Yaşananlar adına söylenecek çok şey var. Ancak yaşananların içerisinde futbol dışı anlamlar olduğu için bunları bu platformda söylemek, tartışmak çok doğru değil. Futbol adına söylenebilecek tek şey, Bursaspor bu maçı 3-0 hükmen kazanır, eski maçını da galibiyetle kapatırsa liderliğe yükseleceğidir.

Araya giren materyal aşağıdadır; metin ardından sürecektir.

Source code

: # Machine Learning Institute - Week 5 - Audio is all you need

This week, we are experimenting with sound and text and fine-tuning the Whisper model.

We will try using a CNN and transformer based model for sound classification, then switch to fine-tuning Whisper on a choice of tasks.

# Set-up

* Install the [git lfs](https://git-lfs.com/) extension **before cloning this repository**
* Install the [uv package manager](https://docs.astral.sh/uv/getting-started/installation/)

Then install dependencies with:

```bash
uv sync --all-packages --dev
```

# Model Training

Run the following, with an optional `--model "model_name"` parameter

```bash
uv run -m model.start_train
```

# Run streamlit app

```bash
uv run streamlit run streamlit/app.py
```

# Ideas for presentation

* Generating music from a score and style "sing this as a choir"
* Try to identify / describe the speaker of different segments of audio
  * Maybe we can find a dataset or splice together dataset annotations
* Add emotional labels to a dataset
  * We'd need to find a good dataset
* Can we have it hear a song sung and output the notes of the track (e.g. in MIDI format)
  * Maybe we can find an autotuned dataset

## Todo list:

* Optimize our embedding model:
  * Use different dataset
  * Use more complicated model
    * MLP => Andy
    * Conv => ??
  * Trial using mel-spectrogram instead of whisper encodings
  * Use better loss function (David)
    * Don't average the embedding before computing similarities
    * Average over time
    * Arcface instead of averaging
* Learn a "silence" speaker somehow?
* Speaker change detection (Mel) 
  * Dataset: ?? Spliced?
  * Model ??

Hazır konu açılmışken futbolumuzda son dönemde yaşanan önemli bir konuya mutlaka çözüm bulmak gerektiğini hatırlatmalıyız. Yaşanan tribün olayları, olaylar derken münferit olanlardan söz etmiyorum. Kentler arasında başlayan gerilimlerden söz ediyorum. Biliyorsunuz Beşiktaş ile Bursaspor arasında uzun süredir yaşanan “tribünlere rakip taraftar almama” geleneği devam ediyor. Bundan sonra aynı şey Bursaspor ile Diyarbakırspor arasında olacak gibi gözüküyor. Yakın zamana kadar bazı derbi maçlarında rakip seyircilerle ev sahipleri arasındaki çatışmaları hatırlıyoruz. Kentler ve taraftarlar arasındaki bu husumetlerin artmaması gerekiyor, yoksa yakında taraftar için deplasman diye bir kavram kalmayacak!

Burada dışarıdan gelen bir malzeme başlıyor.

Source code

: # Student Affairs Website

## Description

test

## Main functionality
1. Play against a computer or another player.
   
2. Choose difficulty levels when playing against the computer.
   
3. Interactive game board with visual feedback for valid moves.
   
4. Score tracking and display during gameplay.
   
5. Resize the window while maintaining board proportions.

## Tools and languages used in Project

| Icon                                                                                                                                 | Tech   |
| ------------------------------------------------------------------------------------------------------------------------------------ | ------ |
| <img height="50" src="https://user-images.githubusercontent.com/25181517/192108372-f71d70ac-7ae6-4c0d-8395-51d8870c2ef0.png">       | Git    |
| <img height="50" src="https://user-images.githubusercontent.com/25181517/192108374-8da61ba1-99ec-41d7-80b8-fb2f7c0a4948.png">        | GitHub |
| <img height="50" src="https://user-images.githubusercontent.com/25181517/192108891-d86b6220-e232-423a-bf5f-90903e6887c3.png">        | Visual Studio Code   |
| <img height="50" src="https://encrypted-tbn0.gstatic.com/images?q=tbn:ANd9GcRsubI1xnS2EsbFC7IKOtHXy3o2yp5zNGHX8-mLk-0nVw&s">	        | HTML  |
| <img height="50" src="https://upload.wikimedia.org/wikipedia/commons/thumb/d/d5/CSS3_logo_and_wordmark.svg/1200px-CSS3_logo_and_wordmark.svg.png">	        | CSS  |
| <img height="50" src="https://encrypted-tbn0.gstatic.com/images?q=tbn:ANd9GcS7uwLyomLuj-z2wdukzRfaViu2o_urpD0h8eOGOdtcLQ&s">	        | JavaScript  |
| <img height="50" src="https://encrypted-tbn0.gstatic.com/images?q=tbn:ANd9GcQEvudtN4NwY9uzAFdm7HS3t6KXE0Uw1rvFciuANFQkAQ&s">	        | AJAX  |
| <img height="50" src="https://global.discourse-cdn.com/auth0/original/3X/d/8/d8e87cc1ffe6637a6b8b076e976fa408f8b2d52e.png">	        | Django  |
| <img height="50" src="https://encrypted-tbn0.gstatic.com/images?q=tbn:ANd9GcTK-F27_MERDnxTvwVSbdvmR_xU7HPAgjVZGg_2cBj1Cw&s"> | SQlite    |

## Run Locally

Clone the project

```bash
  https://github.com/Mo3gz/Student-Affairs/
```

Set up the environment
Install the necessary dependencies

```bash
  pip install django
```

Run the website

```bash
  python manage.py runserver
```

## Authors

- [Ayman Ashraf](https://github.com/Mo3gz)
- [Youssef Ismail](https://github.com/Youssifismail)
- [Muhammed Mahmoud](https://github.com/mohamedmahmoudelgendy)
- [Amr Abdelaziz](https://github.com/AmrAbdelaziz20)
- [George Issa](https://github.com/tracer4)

Gelelim saha içerisindeki futbola. İşte haftanın olayları:

Haftanın kazananı, Fenerbahçe. Son 7 resmi maçta galip gelemeyen Fenerbahçe, Alex’in olmadığı, oynamamasıyla tartışılan Semih ve oynamasıyla tartışılan Güiza ile çıktığı maçta Andre Santos’un golüyle Antalyaspor’u zor da olsa 1-0 yendi. Üstelik ligin 2. yarısında ilk kez bir maçı gol yemeden tamamladı.

Haftanın kaybedeni, Galatasaray. Fenerbahçe ve Beşiktaş’ın 3 puan aldığı, Bursaspor’un potansiyel 3 puan alıcısı olduğu bir haftada puan alamadı. Dahası, geçen haftaki güzel futbolunun çok gerisinde kaldı.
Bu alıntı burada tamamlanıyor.